[Collected data]
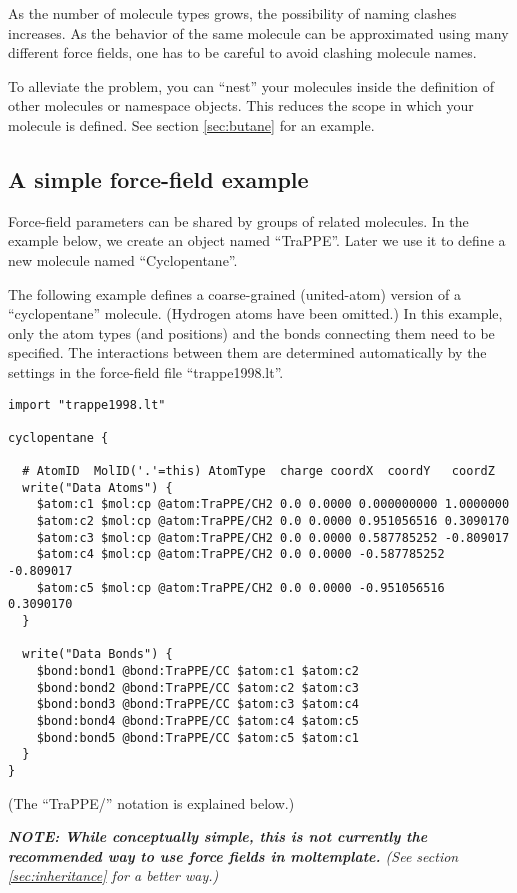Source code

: \documentclass[11pt]{article}
\begin{document}
As the number of molecule types grows, 
the possibility of naming clashes increases. 
As the behavior of the same molecule can be approximated 
using many different force fields, 
one has to be careful to avoid clashing molecule names.

To alleviate the problem, you can ``nest'' your 
molecules inside the definition of other molecules or 
namespace objects.
This reduces the scope in which your molecule is defined.
See section \ref{sec:butane} for an example.


\subsection{A simple force-field example}
\label{sec:force_field_example_trappe}
Force-field parameters can be shared by groups of related molecules.
In the example below, we create an object named ``TraPPE''.
Later we use it to define a new molecule named ``Cyclopentane''.

The following example defines a coarse-grained (united-atom)
version of a ``cyclopentane'' molecule. (Hydrogen atoms have been omitted.)
In this example, only the atom types (and positions) and the bonds 
connecting them need to be specified.  
The interactions between them are determined automatically 
by the settings in the force-field file ``trappe1998.lt''.
\begin{verbatim}
import "trappe1998.lt"

cyclopentane {

  # AtomID  MolID('.'=this) AtomType  charge coordX  coordY   coordZ
  write("Data Atoms") {
    $atom:c1 $mol:cp @atom:TraPPE/CH2 0.0 0.0000 0.000000000 1.0000000
    $atom:c2 $mol:cp @atom:TraPPE/CH2 0.0 0.0000 0.951056516 0.3090170
    $atom:c3 $mol:cp @atom:TraPPE/CH2 0.0 0.0000 0.587785252 -0.809017
    $atom:c4 $mol:cp @atom:TraPPE/CH2 0.0 0.0000 -0.587785252 -0.809017
    $atom:c5 $mol:cp @atom:TraPPE/CH2 0.0 0.0000 -0.951056516 0.3090170
  }

  write("Data Bonds") {
    $bond:bond1 @bond:TraPPE/CC $atom:c1 $atom:c2
    $bond:bond2 @bond:TraPPE/CC $atom:c2 $atom:c3
    $bond:bond3 @bond:TraPPE/CC $atom:c3 $atom:c4
    $bond:bond4 @bond:TraPPE/CC $atom:c4 $atom:c5
    $bond:bond5 @bond:TraPPE/CC $atom:c5 $atom:c1
  }
}
\end{verbatim}
(The ``TraPPE/'' notation is explained below.)

\textit{\textbf{NOTE: While conceptually simple, this is not currently
the recommended way to use force fields in moltemplate.}
(See section \ref{sec:inheritance} for a better way.)}
\end{document}
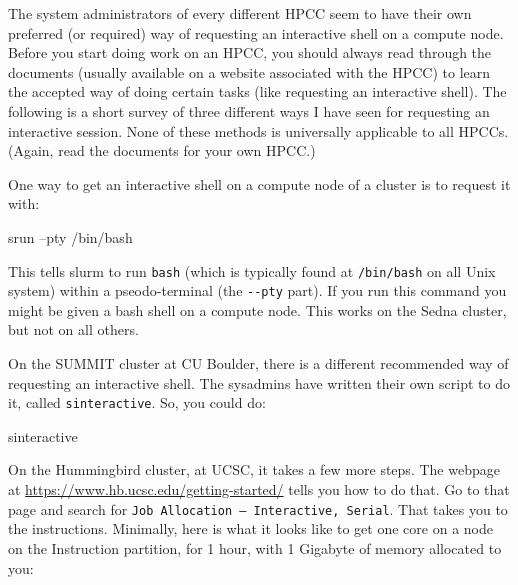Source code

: \documentclass[]{krantz}
\makeatletter
\newenvironment{Shaded}{\begin{snugshade}}{\end{snugshade}}
\newcommand{\CommentTok}[1]{\textcolor[rgb]{0.37,0.37,0.37}{\textit{#1}}}
\newcommand{\ExtensionTok}[1]{#1}
\newcommand{\NormalTok}[1]{#1}
\newcommand{\VariableTok}[1]{\textcolor[rgb]{0,0,0}{#1}}
\newenvironment{kframe}{%
\medskip{}
\setlength{\fboxsep}{.8em}
 \def\at@end@of@kframe{}%
 \ifinner\ifhmode%
  \def\at@end@of@kframe{\end{minipage}}%
  \begin{minipage}{\columnwidth}%
 \fi\fi%
 \def\FrameCommand##1{\hskip\@totalleftmargin \hskip-\fboxsep
 \colorbox{shadecolor}{##1}\hskip-\fboxsep
     \hskip-\linewidth \hskip-\@totalleftmargin \hskip\columnwidth}%
 \MakeFramed {\advance\hsize-\width
   \@totalleftmargin\z@ \linewidth\hsize
   \@setminipage}}%
 {\par\unskip\endMakeFramed%
 \at@end@of@kframe}
\renewenvironment{Shaded}{\begin{kframe}}{\end{kframe}}
\makeatother
\begin{document}
The system administrators of every different HPCC seem to have their own preferred (or required)
way of requesting an interactive shell on a compute node. Before you start doing work
on an HPCC, you should always read through the documents (usually available on a website
associated with the HPCC) to learn the accepted way of doing certain tasks (like requesting
an interactive shell). The following is a short survey of three different ways I have
seen for requesting an interactive session. None of these methods is universally applicable
to all HPCCs. (Again, read the documents for your own HPCC.)

One way to get an interactive shell on a compute node of a cluster is to request it with:

\begin{Shaded}
\begin{Highlighting}[]
\ExtensionTok{srun}\NormalTok{ --pty /bin/bash}
\end{Highlighting}
\end{Shaded}

This tells slurm to run \texttt{bash} (which is typically found at \texttt{/bin/bash} on all Unix system) within
a pseodo-terminal (the \texttt{-\/-pty} part). If you run this command you might be given a bash shell on a compute
node. This works on the Sedna cluster, but not on all others.

On the SUMMIT cluster at CU Boulder, there is
a different recommended way of requesting an interactive shell. The
sysadmins have written their own script to do it, called \texttt{sinteractive}.
So, you could do:

\begin{Shaded}
\begin{Highlighting}[]
\ExtensionTok{sinteractive}
\end{Highlighting}
\end{Shaded}

On the Hummingbird cluster, at UCSC, it takes a few more steps. The webpage at \url{https://www.hb.ucsc.edu/getting-started/}
tells you how to do that. Go to that page and search for \texttt{Job\ Allocation\ –\ Interactive,\ Serial}. That takes you to
the instructions. Minimally, here is what it looks like to get one core
on a node on the Instruction partition, for 1 hour, with 1 Gigabyte of memory
allocated to you:

\begin{Shaded}
\end{Shaded}
\end{document}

WHAT IS BEING ASKED:
The lines you need are those with the word "your"; list them from the entries.

RESPONSE TO THE EXERCISE:
To alleviate the problem, you can ``nest'' your 
This reduces the scope in which your molecule is defined.
to all HPCCs. (Again, read the documents for your own HPCC.)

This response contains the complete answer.